L'actualité du livre
Littératureet Fantastique & Science-fiction  

Les yeux dans les yeux
de Jean-Paul Husson
Atout - Pique rouge 2003 /  15 €- 98.25  ffr. / 242 pages
ISBN : 2-912742-33-1

Qui a peur du noir ?

Piètre consolation: Mattieu n’a plus peur du noir depuis qu’il est devenu aveugle lors de l’accident qui a coûté la vie à sa mère. L’été de ses dix ans, il reçoit une greffe de cornée inespérée et retrouve ainsi l’espoir de voir à nouveau un jour. Avec sa sœur, son père et Alice, jeune femme rencontrée à l’hôpital, elle aussi endeuillée par la perte de son mari et de sa fille, il part alors en vacances au bord d’un lac. Cette famille recomposée par le deuil tente de retrouver le bonheur. Mais une présence maléfique, que seul Mattieu semble percevoir, vient perturber ce nouvel équilibre. Le cauchemar peut alors commencer…

Jean-Paul Husson est cinéaste. Ce premier roman est la retranscription littéraire d’un scénario original plusieurs fois primé. L’auteur y réussit le pari de faire vivre son histoire à travers les perceptions d’un aveugle, rendant accrocheur le thème pourtant ecculé de l'aveugle voyant (voir (!)The Eye, film de Danny Pang sorti en 2002). Comme Mattieu, le lecteur, sur le qui-vive, prête toute son attention aux bruits extérieurs, aux odeurs, seuls repères de l’enfant. Un sentiment d’angoisse s’empare alors de lui. Cette perte de repères est déstabilisante car il demeure impossible de savoir qui est cet «Invisible» dont parle Jean-Paul Husson, invisible qui agresse Mattieu et veut l’empêcher de retrouver la vue. Très rapidement, l’auteur nous amène à nous poser de nombreuses questions sur cet hostile présence : cet «Invisible» existe-il vraiment ? S’agit-il du fantasme d’un enfant angoissé à l’idée que la greffe puisse échouer ? Ou bien est-ce une présence surnaturelle ? Mais qui pourrait en vouloir à cet enfant et pourquoi ?

Un autre point fort du livre réside dans son rythme : l’auteur ne perd jamais son lecteur dans des digressions inutiles.
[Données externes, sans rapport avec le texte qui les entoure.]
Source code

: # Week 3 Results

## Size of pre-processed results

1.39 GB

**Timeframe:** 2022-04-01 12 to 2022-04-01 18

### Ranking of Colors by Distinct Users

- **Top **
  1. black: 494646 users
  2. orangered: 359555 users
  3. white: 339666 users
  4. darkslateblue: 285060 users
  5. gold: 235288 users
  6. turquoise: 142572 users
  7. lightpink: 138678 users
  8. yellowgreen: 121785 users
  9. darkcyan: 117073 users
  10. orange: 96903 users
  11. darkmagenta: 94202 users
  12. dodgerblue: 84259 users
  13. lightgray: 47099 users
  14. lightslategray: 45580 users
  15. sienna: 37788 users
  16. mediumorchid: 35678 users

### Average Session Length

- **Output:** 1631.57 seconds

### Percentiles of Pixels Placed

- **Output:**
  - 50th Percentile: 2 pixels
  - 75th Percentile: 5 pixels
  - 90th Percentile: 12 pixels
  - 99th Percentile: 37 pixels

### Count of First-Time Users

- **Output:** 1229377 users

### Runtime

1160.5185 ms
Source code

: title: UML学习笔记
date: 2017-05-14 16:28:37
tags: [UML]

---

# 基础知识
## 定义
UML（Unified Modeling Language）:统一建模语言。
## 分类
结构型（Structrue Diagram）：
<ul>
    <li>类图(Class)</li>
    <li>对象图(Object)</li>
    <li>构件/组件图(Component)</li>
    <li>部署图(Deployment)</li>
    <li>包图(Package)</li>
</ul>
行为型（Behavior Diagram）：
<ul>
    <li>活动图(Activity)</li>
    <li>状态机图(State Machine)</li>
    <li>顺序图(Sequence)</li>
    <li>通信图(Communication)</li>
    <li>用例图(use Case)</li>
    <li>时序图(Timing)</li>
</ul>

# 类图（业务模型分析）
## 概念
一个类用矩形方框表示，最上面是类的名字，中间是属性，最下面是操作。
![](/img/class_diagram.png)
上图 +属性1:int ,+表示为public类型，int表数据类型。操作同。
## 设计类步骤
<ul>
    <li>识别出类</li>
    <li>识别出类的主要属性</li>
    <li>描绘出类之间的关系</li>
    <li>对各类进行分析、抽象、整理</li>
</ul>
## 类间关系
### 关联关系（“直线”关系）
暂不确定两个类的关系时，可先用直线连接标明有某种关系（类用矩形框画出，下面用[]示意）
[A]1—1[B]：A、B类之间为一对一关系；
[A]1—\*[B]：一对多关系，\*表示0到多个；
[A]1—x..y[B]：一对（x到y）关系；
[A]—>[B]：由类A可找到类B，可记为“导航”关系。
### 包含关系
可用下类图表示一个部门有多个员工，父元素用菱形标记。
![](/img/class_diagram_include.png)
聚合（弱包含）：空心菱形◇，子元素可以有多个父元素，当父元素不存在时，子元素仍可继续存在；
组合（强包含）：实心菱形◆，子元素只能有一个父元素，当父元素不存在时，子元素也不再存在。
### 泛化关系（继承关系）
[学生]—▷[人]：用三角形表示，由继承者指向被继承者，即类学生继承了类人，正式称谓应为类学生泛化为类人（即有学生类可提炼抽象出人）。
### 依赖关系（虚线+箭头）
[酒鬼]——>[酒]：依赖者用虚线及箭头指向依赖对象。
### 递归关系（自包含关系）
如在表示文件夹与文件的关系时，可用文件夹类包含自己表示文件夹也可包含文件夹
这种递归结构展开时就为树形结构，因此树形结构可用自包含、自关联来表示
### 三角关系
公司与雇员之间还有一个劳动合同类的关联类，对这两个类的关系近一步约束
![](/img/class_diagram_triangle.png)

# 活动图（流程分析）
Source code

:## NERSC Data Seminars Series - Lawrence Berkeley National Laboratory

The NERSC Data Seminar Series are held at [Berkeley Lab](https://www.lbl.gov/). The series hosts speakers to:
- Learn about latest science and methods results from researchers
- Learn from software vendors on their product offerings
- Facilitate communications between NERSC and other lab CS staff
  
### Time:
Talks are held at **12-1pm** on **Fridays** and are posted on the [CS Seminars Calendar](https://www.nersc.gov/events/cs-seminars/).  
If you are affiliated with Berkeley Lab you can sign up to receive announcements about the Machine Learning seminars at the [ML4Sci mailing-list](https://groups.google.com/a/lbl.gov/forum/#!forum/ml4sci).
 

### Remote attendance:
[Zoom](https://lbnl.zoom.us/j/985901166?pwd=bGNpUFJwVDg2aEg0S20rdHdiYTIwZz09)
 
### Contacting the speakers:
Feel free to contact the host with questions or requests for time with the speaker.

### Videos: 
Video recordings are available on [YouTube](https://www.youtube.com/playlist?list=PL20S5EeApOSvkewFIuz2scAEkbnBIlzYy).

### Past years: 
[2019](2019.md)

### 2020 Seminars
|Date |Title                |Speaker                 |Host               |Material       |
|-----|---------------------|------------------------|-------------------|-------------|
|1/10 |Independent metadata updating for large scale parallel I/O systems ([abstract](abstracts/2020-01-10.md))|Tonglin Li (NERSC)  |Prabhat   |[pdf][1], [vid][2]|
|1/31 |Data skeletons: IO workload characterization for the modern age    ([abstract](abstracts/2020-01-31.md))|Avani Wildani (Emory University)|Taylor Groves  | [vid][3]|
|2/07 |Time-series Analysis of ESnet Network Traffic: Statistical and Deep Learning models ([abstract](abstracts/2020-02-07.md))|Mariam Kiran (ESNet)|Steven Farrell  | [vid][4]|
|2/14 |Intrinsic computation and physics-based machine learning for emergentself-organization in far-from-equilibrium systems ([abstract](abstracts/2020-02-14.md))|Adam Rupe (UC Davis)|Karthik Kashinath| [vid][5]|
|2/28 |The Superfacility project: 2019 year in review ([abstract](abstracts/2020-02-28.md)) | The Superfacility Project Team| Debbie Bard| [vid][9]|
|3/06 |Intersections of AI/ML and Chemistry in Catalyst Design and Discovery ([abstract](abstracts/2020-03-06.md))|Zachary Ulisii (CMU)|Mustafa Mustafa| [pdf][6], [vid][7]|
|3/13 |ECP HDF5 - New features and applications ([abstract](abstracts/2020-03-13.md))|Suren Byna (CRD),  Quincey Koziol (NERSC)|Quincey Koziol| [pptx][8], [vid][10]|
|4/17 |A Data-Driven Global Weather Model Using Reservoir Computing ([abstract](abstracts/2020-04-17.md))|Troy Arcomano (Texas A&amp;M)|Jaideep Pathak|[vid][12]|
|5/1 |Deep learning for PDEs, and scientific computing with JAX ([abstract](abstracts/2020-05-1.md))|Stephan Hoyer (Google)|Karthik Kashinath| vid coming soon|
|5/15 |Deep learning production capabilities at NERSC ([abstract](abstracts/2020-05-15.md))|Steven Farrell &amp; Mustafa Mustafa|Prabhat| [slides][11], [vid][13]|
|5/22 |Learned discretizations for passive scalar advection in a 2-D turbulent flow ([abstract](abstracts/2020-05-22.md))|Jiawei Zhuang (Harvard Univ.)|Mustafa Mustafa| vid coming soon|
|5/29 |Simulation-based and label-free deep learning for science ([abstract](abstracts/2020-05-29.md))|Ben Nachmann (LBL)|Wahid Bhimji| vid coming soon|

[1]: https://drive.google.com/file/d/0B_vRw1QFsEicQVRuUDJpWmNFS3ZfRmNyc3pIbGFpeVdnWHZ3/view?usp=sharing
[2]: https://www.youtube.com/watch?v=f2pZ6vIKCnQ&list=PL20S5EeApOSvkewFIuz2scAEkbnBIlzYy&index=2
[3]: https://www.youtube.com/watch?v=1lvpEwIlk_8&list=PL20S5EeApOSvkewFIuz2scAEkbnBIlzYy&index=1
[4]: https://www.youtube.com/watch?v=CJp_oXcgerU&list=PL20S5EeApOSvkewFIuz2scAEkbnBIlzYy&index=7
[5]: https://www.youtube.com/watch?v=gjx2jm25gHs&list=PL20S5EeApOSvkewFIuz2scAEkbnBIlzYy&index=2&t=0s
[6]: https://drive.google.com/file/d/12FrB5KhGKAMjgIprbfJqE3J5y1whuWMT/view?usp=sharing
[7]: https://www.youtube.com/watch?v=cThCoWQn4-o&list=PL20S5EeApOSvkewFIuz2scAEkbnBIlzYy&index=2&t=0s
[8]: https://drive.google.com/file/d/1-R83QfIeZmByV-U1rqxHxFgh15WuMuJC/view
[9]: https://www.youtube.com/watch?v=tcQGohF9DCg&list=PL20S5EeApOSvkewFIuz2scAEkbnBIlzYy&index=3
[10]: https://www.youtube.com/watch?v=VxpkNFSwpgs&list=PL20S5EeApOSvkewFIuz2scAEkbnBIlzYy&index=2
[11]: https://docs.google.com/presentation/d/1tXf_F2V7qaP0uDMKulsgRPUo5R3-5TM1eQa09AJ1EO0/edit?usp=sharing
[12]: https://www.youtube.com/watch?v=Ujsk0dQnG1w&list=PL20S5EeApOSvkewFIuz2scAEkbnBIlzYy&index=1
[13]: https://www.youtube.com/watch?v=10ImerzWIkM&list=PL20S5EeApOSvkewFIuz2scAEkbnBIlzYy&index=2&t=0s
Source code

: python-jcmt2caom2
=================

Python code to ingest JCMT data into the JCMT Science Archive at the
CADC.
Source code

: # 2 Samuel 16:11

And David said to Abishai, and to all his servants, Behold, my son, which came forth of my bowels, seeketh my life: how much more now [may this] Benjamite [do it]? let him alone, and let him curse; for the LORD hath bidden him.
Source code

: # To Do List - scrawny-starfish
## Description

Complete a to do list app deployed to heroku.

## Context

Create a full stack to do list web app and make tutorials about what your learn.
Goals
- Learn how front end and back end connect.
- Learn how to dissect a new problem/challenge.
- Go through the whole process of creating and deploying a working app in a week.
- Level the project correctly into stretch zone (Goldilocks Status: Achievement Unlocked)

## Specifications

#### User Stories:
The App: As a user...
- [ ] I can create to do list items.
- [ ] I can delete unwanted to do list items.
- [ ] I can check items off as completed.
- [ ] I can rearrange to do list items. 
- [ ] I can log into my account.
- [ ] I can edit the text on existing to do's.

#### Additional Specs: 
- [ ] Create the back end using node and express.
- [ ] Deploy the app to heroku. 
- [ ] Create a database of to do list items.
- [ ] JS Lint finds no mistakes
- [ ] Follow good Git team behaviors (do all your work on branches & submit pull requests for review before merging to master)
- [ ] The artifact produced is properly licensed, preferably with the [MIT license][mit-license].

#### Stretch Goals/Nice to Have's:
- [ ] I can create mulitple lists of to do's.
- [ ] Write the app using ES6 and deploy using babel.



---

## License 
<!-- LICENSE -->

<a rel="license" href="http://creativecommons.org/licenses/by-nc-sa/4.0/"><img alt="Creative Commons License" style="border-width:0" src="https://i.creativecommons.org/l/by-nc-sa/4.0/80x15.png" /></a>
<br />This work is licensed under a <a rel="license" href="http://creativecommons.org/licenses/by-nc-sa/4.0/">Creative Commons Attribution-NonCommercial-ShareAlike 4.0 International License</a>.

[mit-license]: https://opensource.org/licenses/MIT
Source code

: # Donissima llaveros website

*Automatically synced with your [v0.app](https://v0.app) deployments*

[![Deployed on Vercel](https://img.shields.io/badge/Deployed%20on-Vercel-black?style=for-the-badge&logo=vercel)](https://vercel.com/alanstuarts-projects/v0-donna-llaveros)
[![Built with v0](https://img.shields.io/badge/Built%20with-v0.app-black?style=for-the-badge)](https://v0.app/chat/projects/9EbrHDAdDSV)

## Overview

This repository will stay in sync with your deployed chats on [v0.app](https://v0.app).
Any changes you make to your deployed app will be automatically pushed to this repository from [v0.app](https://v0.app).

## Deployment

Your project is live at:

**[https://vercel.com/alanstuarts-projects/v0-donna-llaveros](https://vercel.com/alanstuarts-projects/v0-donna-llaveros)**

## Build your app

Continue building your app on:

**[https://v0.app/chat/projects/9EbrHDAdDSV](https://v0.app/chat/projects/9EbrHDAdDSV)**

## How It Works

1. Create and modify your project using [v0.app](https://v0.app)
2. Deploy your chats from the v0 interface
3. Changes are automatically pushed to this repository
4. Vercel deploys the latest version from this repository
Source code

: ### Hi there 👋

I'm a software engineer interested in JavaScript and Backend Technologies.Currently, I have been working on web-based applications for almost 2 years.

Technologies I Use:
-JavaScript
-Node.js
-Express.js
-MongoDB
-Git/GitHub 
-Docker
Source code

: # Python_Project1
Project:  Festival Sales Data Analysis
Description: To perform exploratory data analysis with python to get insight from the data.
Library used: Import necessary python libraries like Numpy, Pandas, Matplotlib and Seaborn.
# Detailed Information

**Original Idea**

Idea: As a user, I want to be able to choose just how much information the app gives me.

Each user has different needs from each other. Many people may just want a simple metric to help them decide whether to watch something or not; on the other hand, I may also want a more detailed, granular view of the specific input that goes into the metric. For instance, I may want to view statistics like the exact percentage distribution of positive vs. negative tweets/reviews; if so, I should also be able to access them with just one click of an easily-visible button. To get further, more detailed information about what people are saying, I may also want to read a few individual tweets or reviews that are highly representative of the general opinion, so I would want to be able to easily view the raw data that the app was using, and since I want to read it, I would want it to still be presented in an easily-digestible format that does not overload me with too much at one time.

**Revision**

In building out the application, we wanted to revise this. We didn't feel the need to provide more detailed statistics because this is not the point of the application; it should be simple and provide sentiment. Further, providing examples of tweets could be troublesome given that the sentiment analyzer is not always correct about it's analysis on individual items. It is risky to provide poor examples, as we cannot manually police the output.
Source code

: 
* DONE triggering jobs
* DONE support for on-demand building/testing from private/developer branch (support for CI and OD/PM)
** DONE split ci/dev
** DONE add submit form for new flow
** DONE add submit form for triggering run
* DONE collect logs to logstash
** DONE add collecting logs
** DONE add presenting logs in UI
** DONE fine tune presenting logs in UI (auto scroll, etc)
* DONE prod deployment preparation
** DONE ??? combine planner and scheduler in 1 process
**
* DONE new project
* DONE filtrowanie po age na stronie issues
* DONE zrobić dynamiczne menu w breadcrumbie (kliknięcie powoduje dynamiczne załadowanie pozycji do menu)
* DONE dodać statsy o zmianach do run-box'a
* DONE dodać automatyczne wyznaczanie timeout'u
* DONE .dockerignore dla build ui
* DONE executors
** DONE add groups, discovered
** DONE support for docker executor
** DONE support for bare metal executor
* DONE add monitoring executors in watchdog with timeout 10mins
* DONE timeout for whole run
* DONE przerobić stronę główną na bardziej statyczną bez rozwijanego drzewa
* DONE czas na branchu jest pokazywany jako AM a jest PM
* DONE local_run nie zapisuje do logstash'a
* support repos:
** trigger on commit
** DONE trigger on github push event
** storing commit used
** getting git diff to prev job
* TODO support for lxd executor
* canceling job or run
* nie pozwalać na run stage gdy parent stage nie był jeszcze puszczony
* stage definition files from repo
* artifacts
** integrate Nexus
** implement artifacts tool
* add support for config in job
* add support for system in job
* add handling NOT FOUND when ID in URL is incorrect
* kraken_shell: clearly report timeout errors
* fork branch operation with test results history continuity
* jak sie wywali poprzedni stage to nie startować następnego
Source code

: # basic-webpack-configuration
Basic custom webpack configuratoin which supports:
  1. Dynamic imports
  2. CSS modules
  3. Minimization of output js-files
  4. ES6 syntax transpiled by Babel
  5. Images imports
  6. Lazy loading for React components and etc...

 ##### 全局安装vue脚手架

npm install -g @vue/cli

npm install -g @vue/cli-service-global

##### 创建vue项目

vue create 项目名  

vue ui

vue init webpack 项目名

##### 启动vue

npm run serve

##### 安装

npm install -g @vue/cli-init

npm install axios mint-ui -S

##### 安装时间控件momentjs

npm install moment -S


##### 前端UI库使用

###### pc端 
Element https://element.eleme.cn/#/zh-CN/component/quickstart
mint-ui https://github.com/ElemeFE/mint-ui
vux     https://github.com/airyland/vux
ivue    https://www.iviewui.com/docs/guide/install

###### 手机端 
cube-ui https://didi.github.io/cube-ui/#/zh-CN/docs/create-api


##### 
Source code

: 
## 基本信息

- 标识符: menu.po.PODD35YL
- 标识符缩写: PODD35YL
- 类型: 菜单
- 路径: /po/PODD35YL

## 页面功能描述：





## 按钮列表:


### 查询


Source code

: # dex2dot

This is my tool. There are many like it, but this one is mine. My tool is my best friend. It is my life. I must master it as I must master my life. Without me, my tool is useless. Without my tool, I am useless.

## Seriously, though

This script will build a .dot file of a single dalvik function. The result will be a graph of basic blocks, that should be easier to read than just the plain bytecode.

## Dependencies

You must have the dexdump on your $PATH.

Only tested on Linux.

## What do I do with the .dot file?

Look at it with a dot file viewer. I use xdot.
Les Yeux dans les yeux est un roman efficace, digne des meilleurs thrillers américains. L’auteur tient le lecteur, pris lui aussi dans cette cécité, en haleine, tout en ne sacrifiant pas la psychologie de ses personnages au profit de rebondissements spectaculaires. Les protagonistes sont confrontés au deuil et à l’acceptation de la disparition des êtres chers. De ces sentiments découle la tension dramatique de nombreux passages, qui donne au roman toute son intensité.

Lorsque Jeau-Paul Husson choisit le point de vue - particulier ! - de l’enfant, il nous fait voir l'invisible, invisible palpable en littérature mais plus problématique sur grand écran. Comment ferait un cinéaste pour retranscrire cette sensation d’isolement ressentie par le lecteur ? N’y aurait-il pas une perte d’intensité lors du passage sur pellicule ? C’est un défi à relever, que l’on souhaite à J.-P. Husson.